Nearly 5 million Americans require augmentative and alternative communication (AAC) methods to meet their
daily communication needs. Some of these high-need individuals have motor impairments so severe (due to
conditions such as brainstem stroke, traumatic brain injury, Guillain Barré syndrome, and cerebral palsy, among
other disabilities) that they do not have the manual dexterity to control AAC technology and require alternative
access methods (such as eye-tracking, head-tracking, or switch-scanning). Existing solutions, however, require
extensive maintenance, frequent re-calibrations, and manual interface modifications that must be carried out
with continued assistance from a caregiver or by compensating via their own residual motor activity.

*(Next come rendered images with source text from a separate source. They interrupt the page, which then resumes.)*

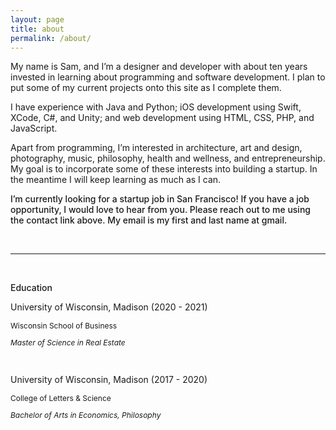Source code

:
 ```yaml
---
layout: page
title: about
permalink: /about/
---
```


My name is Sam, and I’m a designer and developer with about ten years invested in learning about programming and software development. I plan to put some of my current projects onto this site as I complete them.

I have experience with Java and Python; iOS development using Swift, XCode, C#, and Unity; and web development using HTML, CSS, PHP, and JavaScript.

Apart from programming, I’m interested in architecture, art and design, photography, music, philosophy, health and wellness, and entrepreneurship. My goal is to incorporate some of these interests into building a startup. In the meantime I will keep learning as much as I can.

<p style="font-weight:500">I’m currently looking for a startup job in San Francisco! If you have a job opportunity, I would love to hear from you. Please reach out to me using the contact link above. My email is my first and last name at gmail.</p>

<br>

---

<br>

<div class="education">
    <p style="font-weight:500">Education</p>
    <p>University of Wisconsin, Madison (2020 - 2021)</p>
    <p style="font-size: 12px">Wisconsin School of Business</p>
    <p style="font-size: 12px; font-style: italic">Master of Science in Real Estate</p>
    <br>
    <p>University of Wisconsin, Madison (2017 - 2020)</p>
    <p style="font-size: 12px">College of Letters & Science</p>
    <p style="font-size: 12px; font-style: italic">Bachelor of Arts in Economics, Philosophy</p>
</div>

<br>
<br>

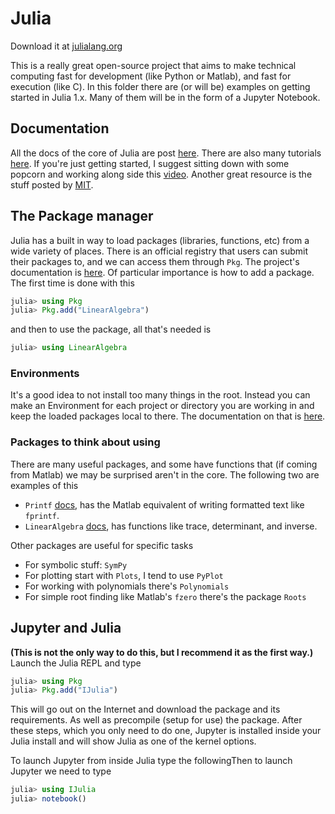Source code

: # Julia

Download it at [julialang.org](https://julialang.org/downloads/)

This is a really great open-source project that aims to make technical computing fast for development (like Python or Matlab), and fast for execution (like C).  In this folder there are (or will be) examples on getting started in Julia 1.x.  Many of them will be in the form of a Jupyter Notebook.

## Documentation
All the docs of the core of Julia are post [here](https://docs.julialang.org/).
There are also many tutorials [here](https://julialang.org/learning/).
If you're just getting started, I suggest sitting down with some popcorn and working along side this [video](https://www.youtube.com/watch?v=8h8rQyEpiZA&t).
Another great resource is the stuff posted by [MIT](https://github.com/mitmath/julia-mit).

## The Package manager
Julia has a built in way to load packages (libraries, functions, etc) from a wide variety of places.  There is an official registry that users can submit their packages to, and we can access them through `Pkg`.  The project's documentation is [here](https://julialang.github.io/Pkg.jl/v1/).  Of particular importance is how to add a package.  The first time is done with this
```julia
julia> using Pkg
julia> Pkg.add("LinearAlgebra")
```
and then to use the package, all that's needed is
```julia
julia> using LinearAlgebra
```

### Environments
It's a good idea to not install too many things in the root.  Instead you can make an Environment for each project or directory you are working in and keep the loaded packages local to there.  The documentation on that is [here](https://julialang.github.io/Pkg.jl/v1/environments/).

### Packages to think about using
There are many useful packages, and some have functions that (if coming from Matlab) we may be surprised aren't in the core.  The following two are examples of this
- `Printf` [docs](https://docs.julialang.org/en/v1.1/stdlib/Printf/), has the Matlab equivalent of writing formatted text like `fprintf`.
- `LinearAlgebra` [docs](https://docs.julialang.org/en/v1.1/stdlib/LinearAlgebra/), has functions like trace, determinant, and inverse.

Other packages are useful for specific tasks
- For symbolic stuff: `SymPy`
- For plotting start with `Plots`, I tend to use `PyPlot`
- For working with polynomials there's `Polynomials`
- For simple root finding like Matlab's `fzero` there's the package `Roots`


## Jupyter and Julia
**(This is not the only way to do this, but I recommend it as the first way.)** Launch the Julia REPL and type
```julia
julia> using Pkg
julia> Pkg.add("IJulia")
```
This will go out on the Internet and download the package and its requirements.  As well as precompile (setup for use) the package.  After these steps, which you only need to do one, Jupyter is installed inside your Julia install and will show Julia as one of the kernel options.

To launch Jupyter from inside Julia type the followingThen to launch Jupyter we need to type
```julia
julia> using IJulia
julia> notebook()
```
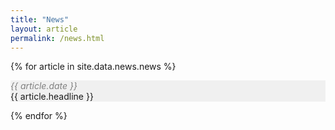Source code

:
 ```yaml
---
title: "News"
layout: article
permalink: /news.html
---
```


{% for article in site.data.news.news %}
<p style="background-color: #f0f0f0;"><i><font color="gray">{{ article.date }}</font></i><br>
{{ article.headline }}</p>
{% endfor %}
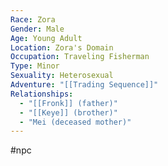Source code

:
 ```yaml
---
Race: Zora
Gender: Male
Age: Young Adult
Location: Zora's Domain
Occupation: Traveling Fisherman
Type: Minor
Sexuality: Heterosexual
Adventure: "[[Trading Sequence]]"
Relationships:
  - "[[Fronk]] (father)"
  - "[[Keye]] (brother)"
  - "Mei (deceased mother)"
---
```

 #npc 

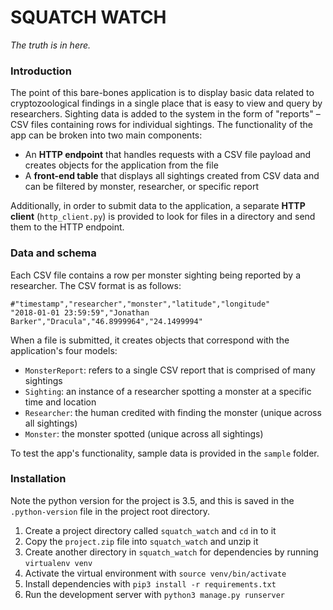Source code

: # SQUATCH WATCH

*The truth is in here.*

### Introduction

The point of this bare-bones application is to display basic data related to cryptozoological findings in a single place that is easy to view and query by researchers. Sighting data is added to the system in the form of "reports" – CSV files containing rows for individual sightings. The functionality of the app can be broken into two main components:
- An **HTTP endpoint** that handles requests with a CSV file payload and creates objects for the application from the file
- A **front-end table** that displays all sightings created from CSV data and can be filtered by monster, researcher, or specific report

Additionally, in order to submit data to the application, a separate **HTTP client** (`http_client.py`) is provided to look for files in a directory and send them to the HTTP endpoint.

### Data and schema

Each CSV file contains a row per monster sighting being reported by a researcher. The CSV format is as follows:

```
#"timestamp","researcher","monster","latitude","longitude"
"2018-01-01 23:59:59","Jonathan Barker","Dracula","46.8999964","24.1499994"
```

When a file is submitted, it creates objects that correspond with the application's four models:
- `MonsterReport`: refers to a single CSV report that is comprised of many sightings
- `Sighting`: an instance of a researcher spotting a monster at a specific time and location
- `Researcher`: the human credited with finding the monster (unique across all sightings)
- `Monster`: the monster spotted (unique across all sightings)

To test the app's functionality, sample data is provided in the `sample` folder.

### Installation

Note the python version for the project is 3.5, and this is saved in the `.python-version` file in the project root directory.
1. Create a project directory called `squatch_watch` and `cd` in to it
2. Copy the `project.zip` file into `squatch_watch` and unzip it
3. Create another directory in `squatch_watch` for dependencies by running `virtualenv venv`
4. Activate the virtual environment with `source venv/bin/activate`
5. Install dependencies with `pip3 install -r requirements.txt`
6. Run the development server with `python3 manage.py runserver`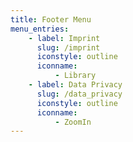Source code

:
 ```yaml
---
title: Footer Menu
menu_entries:
    - label: Imprint
      slug: /imprint
      iconstyle: outline
      iconname:
          - Library
    - label: Data Privacy
      slug: /data_privacy
      iconstyle: outline
      iconname:
          - ZoomIn
---
```


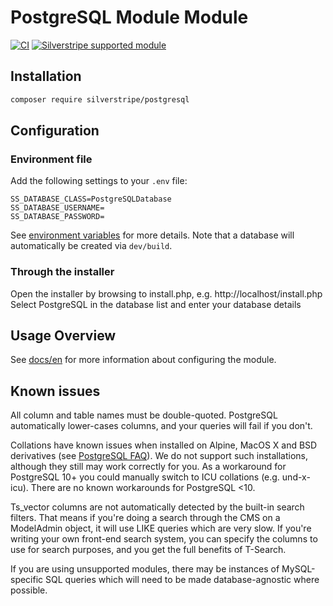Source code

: # PostgreSQL Module Module

[![CI](https://github.com/silverstripe/silverstripe-postgresql/actions/workflows/ci.yml/badge.svg)](https://github.com/silverstripe/silverstripe-postgresql/actions/workflows/ci.yml)
[![Silverstripe supported module](https://img.shields.io/badge/silverstripe-supported-0071C4.svg)](https://www.silverstripe.org/software/addons/silverstripe-commercially-supported-module-list/)

## Installation

```sh
composer require silverstripe/postgresql
```

## Configuration

### Environment file

Add the following settings to your `.env` file:

```
SS_DATABASE_CLASS=PostgreSQLDatabase
SS_DATABASE_USERNAME=
SS_DATABASE_PASSWORD=
```

See [environment variables](https://docs.silverstripe.org/en/getting_started/environment_management) for more details. Note that a database will automatically be created via `dev/build`.

### Through the installer

Open the installer by browsing to install.php, e.g. http://localhost/install.php
Select PostgreSQL in the database list and enter your database details

## Usage Overview

See [docs/en](docs/en/README.md) for more information about configuring the module.
	
## Known issues

All column and table names must be double-quoted.  PostgreSQL automatically 
lower-cases columns, and your queries will fail if you don't.

Collations have known issues when installed on Alpine, MacOS X and BSD derivatives
(see [PostgreSQL FAQ](https://wiki.postgresql.org/wiki/FAQ#Why_do_my_strings_sort_incorrectly.3F)).
We do not support such installations, although they still may work correctly for you.
As a workaround for PostgreSQL 10+ you could manually switch to ICU collations (e.g. und-x-icu).
There are no known workarounds for PostgreSQL <10.

Ts_vector columns are not automatically detected by the built-in search 
filters.  That means if you're doing a search through the CMS on a ModelAdmin
object, it will use LIKE queries which are very slow.  If you're writing your 
own front-end search system, you can specify the columns to use for search 
purposes, and you get the full benefits of T-Search.

If you are using unsupported modules, there may be instances of MySQL-specific 
SQL queries which will need to be made database-agnostic where possible.
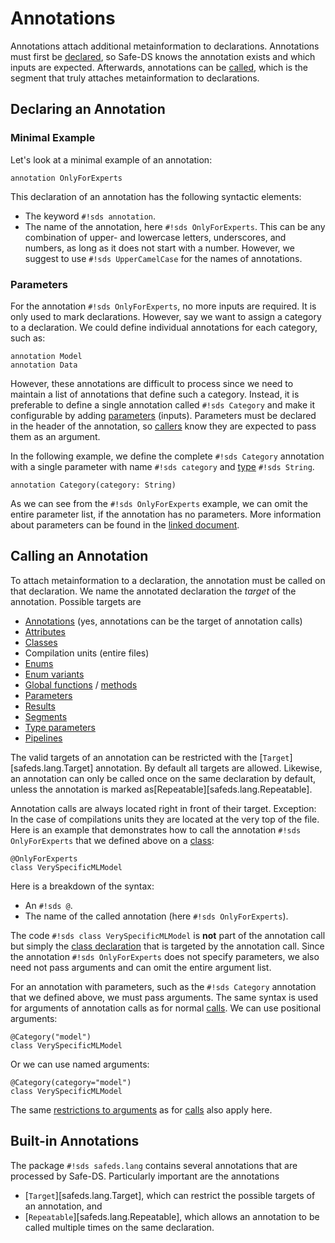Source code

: # Annotations

Annotations attach additional metainformation to declarations. Annotations must first be [declared](#declaring-an-annotation), so Safe-DS knows the annotation exists and which inputs are expected. Afterwards, annotations can be [called](#calling-an-annotation), which is the segment that truly attaches metainformation to declarations.

## Declaring an Annotation

### Minimal Example

Let's look at a minimal example of an annotation:

```sds
annotation OnlyForExperts
```

This declaration of an annotation has the following syntactic elements:

- The keyword `#!sds annotation`.
- The name of the annotation, here `#!sds OnlyForExperts`. This can be any combination of upper- and lowercase letters, underscores, and numbers, as long as it does not start with a number. However, we suggest to use `#!sds UpperCamelCase` for the names of annotations.

### Parameters

For the annotation `#!sds OnlyForExperts`, no more inputs are required. It is only used to mark declarations. However, say we want to assign a category to a declaration. We could define individual annotations for each category, such as:

```sds
annotation Model
annotation Data
```

However, these annotations are difficult to process since we need to maintain a list of annotations that define such a category. Instead, it is preferable to define a single annotation called `#!sds Category` and make it configurable by adding [parameters][parameters] (inputs). Parameters must be declared in the header of the annotation, so [callers](#calling-an-annotation) know they are expected to pass them as an argument.

In the following example, we define the complete `#!sds Category` annotation with a single parameter with name `#!sds category` and [type][types] `#!sds String`.

```sds
annotation Category(category: String)
```

As we can see from the `#!sds OnlyForExperts` example, we can omit the entire parameter list, if the annotation has no parameters. More information about parameters can be found in the [linked document][parameters].

## Calling an Annotation

To attach metainformation to a declaration, the annotation must be called on that declaration. We name the annotated declaration the _target_ of the annotation. Possible targets are

- [Annotations](#declaring-an-annotation) (yes, annotations can be the target of annotation calls)
- [Attributes][attributes]
- [Classes][classes]
- Compilation units (entire files)
- [Enums][enums]
- [Enum variants][enum-variants]
- [Global functions][global-functions] / [methods][methods]
- [Parameters][parameters]
- [Results][results]
- [Segments][segments]
- [Type parameters][type-parameters]
- [Pipelines][pipelines]

The valid targets of an annotation can be restricted with the [`Target`][safeds.lang.Target] annotation. By default all targets are allowed. Likewise, an annotation can only be called once on the same declaration by default, unless the annotation is marked as[Repeatable][safeds.lang.Repeatable].

Annotation calls are always located right in front of their target. Exception: In the case of compilations units they are located at the very top of the file. Here is an example that demonstrates how to call the annotation `#!sds OnlyForExperts` that we defined above on a [class][classes]:

```sds hl_lines="1"
@OnlyForExperts
class VerySpecificMLModel
```

Here is a breakdown of the syntax:

- An `#!sds @`.
- The name of the called annotation (here `#!sds OnlyForExperts`).

The code `#!sds class VerySpecificMLModel` is **not** part of the annotation call but simply the [class declaration][classes] that is targeted by the annotation call. Since the annotation `#!sds OnlyForExperts` does not specify parameters, we also need not pass arguments and can omit the entire argument list.

For an annotation with parameters, such as the `#!sds Category` annotation that we defined above, we must pass arguments. The same syntax is used for arguments of annotation calls as for normal [calls][calls]. We can use positional arguments:

```sds hl_lines="1"
@Category("model")
class VerySpecificMLModel
```

Or we can use named arguments:

```sds hl_lines="1"
@Category(category="model")
class VerySpecificMLModel
```

The same [restrictions to arguments][argument-restrictions] as for [calls][calls] also apply here.

## Built-in Annotations

The package `#!sds safeds.lang` contains several annotations that are processed by Safe-DS. Particularly important are the annotations

- [`Target`][safeds.lang.Target], which can restrict the possible targets of an annotation, and
- [`Repeatable`][safeds.lang.Repeatable], which allows an annotation to be called multiple times on the same declaration.

[parameters]: parameters.md
[types]: types.md
[attributes]: classes.md#defining-attributes
[classes]: classes.md#defining-classes
[enums]: enumerations.md#declaring-an-enumeration
[enum-variants]: enumerations.md#enum-variants
[global-functions]: global-functions.md
[methods]: classes.md#defining-methods
[results]: parameters.md
[segments]: ../pipeline-language/segments.md
[type-parameters]: type-parameters.md
[pipelines]: ../pipeline-language/pipelines.md
[calls]: ../pipeline-language/expressions.md#calls
[argument-restrictions]: ../pipeline-language/expressions.md#restrictions-for-arguments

The
excessive workload of adapting to these alternative communication methods are among the leading causes of
AAC abandonment, ultimately depriving this population of their fundamental right to communication. To meet
the critical communication needs of individuals with severe motor impairments, we propose the first AAC
device comprising a versatile access method that automatically learns and customizes a keyboard interface to
the residual motor function of the individual. In Phase I, we established the feasibility of developing a
personalized keyboard interface (limited to A–Z, space) based on an individual’s cursor movement and target
selection abilities using a combined surface electromyographic (sEMG) and inertial (IMU) access method placed
on their forehead. When evaluated amongst individuals with and without severe motor impairments, our AAC
solution achieved greater information transfer rates (ITRs) over the standard QWERTY keyboard. Having
successfully demonstrated this proof-of-concept, we are collaborating with speech researchers and clinicians at
Boston University, MA (STEPP Lab for Sensorimotor Rehabilitation Engineering) and Madonna Rehabilitation
Hospital, NE (Institute for Rehabilitation Science and Engineering) to advance our Phase I system into a pre-
commercial MyAACTM system comprising versatile access method and personalized, comprehensive
communication software. We will achieve this by developing hardware to support streamlined access across
multiple points on the body (Aim 1), designing automated algorithms to rapidly create an expanded AAC
interface, inclusive of letters, numbers, symbols, emojis, and word completion options, that is personalized based
on the residual motor function of user-specific access points (Aim 2), creating software for point-of-care use of
the access technology and interface, and evaluating the resulting MyAACTM system for communication efficacy
in individuals with severe motor impairments (Aim 3). Our milestone will be to demonstrate that MyAACTM
improves ITR and user experience over conventional AAC devices. The final MyAACTM deliverable will be easily
integrated with existing AAC tablets and mobile devices to provide those in need of alternative communication
methods with an automatically customized, efficient, and intuitive solution to restore communication access in
their daily lives.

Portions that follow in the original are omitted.